### WORK REQUEST
Comb the records below for the string "information" and copy each line where it turns up.

= = = =

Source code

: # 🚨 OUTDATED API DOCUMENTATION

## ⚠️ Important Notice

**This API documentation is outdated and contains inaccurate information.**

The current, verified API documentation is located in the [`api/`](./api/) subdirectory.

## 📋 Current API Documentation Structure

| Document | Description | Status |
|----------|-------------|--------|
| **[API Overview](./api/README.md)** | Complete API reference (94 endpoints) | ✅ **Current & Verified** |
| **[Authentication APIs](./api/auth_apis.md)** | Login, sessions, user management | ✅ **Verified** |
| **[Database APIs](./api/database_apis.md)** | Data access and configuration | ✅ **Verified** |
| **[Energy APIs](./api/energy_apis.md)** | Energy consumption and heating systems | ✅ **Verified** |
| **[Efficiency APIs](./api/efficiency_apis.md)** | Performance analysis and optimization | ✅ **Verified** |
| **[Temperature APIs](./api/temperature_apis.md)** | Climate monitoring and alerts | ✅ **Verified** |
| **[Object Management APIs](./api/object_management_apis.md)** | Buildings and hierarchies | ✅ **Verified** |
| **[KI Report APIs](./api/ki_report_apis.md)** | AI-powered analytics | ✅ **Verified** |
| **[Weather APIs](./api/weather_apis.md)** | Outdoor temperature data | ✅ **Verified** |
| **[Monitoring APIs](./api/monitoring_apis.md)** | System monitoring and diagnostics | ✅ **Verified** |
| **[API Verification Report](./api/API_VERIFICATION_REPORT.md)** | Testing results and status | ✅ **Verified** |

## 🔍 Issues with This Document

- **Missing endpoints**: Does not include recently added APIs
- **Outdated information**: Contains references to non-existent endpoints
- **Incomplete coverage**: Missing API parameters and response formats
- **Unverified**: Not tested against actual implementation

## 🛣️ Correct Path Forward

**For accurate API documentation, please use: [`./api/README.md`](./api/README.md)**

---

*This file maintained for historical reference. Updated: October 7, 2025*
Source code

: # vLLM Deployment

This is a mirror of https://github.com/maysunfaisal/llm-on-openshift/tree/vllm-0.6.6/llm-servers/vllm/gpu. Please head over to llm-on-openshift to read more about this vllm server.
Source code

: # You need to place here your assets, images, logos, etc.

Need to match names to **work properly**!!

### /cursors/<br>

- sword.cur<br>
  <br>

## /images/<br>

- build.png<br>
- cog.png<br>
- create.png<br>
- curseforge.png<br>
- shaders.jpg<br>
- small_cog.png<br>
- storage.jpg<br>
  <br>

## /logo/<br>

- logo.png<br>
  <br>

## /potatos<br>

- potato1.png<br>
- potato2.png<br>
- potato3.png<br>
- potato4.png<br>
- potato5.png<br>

= = = =

### THE ANSWER
**This API documentation is outdated and contains inaccurate information.**
- **Outdated information**: Contains references to non-existent endpoints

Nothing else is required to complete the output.